Unlike Harvey Milk, I don’t think everyone needs to come out of the closet, and I definitely condemn “outing” by members of the press/gay rights activists. Coming out is a personal decision and should not be forced on anyone.

Even in these so called “enlightened times” coming out of the closet can be incredibly difficult. According to a 2018 review study LGBT teenagers are three times as likely to attempt suicide as their heterosexual peers. Individuals can face backlash from their friends/coworkers/church group, and are at increased risk for bullying as well as both physical and sexual dating violence. On top of everything else,  40% of homeless youth are LGBT teens who have been kicked out of the house or have left home due to negative relationships with family.

Look, I understand that some religions consider homosexuality a sin. What I DON’T understand is why one sin would be considered “worse” than another. Those religious leaders who condemn homosexuality are often guilty of adultery (lust), pride and greed (mansions, private jets and six figure salaries). What is it they say about pointing fingers?

ME_175_FingerPoint22[1]

image courtesy of quotesgram.com

But if Danny Cortez (a Southern Baptist pastor who describes himself as “everything that a conservative Christian is”) can change his mind, then anything is possible.

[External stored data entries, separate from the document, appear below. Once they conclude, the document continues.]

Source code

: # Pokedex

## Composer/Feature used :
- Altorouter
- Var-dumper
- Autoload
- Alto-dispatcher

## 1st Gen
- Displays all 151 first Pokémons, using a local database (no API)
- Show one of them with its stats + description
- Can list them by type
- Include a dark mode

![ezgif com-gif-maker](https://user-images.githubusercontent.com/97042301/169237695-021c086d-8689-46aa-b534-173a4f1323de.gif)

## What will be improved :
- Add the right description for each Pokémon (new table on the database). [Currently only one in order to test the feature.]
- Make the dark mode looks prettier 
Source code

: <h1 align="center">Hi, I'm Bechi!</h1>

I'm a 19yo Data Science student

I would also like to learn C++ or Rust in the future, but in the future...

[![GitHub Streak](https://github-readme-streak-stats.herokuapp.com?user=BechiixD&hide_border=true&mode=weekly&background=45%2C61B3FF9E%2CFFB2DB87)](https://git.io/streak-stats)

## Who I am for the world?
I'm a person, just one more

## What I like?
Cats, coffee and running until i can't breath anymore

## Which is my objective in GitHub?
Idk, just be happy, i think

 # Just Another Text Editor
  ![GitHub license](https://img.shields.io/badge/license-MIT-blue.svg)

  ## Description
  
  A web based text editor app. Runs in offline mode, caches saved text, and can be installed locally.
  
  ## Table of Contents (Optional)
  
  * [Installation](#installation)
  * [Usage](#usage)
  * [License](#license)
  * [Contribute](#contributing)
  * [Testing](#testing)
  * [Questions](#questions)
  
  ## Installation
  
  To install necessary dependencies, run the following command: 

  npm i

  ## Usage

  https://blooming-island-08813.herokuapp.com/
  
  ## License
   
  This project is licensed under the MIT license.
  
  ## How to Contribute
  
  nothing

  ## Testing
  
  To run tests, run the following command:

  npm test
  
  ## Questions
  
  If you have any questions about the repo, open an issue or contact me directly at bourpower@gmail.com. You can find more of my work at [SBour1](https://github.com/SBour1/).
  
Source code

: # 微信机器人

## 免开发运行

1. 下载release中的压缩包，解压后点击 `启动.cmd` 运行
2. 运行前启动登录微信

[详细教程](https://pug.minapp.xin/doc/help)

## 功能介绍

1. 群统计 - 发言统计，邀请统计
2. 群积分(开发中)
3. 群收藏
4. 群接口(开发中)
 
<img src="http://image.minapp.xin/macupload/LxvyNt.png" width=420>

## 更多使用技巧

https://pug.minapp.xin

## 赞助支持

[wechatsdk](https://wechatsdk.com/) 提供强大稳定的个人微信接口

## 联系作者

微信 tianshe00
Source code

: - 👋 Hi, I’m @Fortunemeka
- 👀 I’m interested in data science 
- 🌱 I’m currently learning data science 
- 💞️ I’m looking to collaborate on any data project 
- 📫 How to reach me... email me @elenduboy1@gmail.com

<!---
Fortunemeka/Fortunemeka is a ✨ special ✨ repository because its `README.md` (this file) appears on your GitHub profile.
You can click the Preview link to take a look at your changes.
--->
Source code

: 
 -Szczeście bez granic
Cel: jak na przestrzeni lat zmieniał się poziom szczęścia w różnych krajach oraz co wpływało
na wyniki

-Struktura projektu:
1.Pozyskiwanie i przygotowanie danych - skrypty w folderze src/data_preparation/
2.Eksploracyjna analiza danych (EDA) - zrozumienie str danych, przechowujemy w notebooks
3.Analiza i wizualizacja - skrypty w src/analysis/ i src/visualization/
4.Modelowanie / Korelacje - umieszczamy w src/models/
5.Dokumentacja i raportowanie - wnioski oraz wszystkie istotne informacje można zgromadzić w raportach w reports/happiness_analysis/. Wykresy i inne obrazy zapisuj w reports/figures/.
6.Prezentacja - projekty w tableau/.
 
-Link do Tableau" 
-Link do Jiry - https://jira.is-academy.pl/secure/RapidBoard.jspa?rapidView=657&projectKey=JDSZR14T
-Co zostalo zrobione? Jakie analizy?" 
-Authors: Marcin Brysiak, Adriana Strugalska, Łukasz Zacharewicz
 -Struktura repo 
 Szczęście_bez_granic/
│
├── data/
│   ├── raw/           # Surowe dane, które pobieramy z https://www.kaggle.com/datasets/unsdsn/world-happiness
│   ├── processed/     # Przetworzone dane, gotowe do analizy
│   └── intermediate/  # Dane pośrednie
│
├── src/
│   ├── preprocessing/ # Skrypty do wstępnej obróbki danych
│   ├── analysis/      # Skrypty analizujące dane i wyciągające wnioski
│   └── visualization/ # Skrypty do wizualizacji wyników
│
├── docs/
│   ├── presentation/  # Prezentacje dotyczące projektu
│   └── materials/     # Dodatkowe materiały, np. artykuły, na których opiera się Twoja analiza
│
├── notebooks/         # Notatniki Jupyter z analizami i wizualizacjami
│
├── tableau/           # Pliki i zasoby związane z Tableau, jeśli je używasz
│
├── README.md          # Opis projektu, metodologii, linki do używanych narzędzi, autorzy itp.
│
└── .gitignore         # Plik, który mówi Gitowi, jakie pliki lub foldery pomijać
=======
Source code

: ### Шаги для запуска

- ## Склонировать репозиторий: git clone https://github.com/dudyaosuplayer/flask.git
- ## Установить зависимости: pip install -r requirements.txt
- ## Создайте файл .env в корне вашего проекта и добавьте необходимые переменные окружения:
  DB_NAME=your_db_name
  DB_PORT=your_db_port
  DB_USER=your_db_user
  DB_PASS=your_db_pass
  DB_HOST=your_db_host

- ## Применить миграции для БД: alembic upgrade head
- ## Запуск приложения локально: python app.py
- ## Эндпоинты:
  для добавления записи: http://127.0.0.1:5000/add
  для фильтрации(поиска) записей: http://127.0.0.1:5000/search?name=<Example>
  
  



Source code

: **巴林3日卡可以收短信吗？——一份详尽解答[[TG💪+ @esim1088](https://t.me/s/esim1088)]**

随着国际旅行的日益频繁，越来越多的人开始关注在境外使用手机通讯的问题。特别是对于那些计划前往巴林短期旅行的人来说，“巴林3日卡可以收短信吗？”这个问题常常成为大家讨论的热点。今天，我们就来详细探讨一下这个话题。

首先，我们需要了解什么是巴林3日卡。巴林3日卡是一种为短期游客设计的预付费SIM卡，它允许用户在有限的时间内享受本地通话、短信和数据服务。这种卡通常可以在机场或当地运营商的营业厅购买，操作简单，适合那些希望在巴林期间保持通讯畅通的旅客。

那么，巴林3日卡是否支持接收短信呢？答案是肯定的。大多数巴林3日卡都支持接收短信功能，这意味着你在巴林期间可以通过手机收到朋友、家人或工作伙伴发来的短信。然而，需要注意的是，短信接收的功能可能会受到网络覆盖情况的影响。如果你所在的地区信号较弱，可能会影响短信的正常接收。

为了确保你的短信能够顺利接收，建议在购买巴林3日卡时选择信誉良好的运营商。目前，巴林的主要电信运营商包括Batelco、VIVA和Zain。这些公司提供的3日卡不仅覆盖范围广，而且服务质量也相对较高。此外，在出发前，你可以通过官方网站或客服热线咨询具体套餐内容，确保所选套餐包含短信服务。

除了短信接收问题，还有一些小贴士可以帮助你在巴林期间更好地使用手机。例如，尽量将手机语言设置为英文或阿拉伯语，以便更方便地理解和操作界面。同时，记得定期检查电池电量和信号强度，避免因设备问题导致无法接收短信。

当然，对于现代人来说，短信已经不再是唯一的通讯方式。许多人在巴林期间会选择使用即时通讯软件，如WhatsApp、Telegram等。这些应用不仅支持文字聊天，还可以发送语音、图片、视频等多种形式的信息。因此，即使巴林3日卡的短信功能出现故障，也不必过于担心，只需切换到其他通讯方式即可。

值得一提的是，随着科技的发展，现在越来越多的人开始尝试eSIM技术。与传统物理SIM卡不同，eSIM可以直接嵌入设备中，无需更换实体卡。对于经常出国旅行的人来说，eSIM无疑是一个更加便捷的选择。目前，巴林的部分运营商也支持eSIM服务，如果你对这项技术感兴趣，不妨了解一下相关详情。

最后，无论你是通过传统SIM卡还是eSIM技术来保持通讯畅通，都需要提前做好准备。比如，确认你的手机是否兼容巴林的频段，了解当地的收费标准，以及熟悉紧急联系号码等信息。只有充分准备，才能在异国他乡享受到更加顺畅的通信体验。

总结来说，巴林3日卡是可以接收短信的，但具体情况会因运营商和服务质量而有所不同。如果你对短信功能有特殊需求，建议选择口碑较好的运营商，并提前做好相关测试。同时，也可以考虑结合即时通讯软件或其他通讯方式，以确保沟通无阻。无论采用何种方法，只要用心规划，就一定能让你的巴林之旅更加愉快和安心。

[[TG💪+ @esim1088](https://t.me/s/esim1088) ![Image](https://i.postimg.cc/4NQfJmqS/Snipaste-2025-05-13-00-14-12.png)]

“Coming out” is scary for everyone involved – not just the individual who is choosing to share their truth, but for those they choose to tell. It is our job, as friends and family members, coworkers and neighbors, to be brave enough to support those who are coming out of the dark and into the light. This 2016 ScaryMommy post is addressed to parents, but I think we could all benefit from the first tip:

  1. Don’t freak out.

NCOD2

P.S. I shared this the other day, but I think it bears repeating – LOVE HAS NO LABELS (and yes, I’m shouting from the rooftops. Or my desk. Whatever.)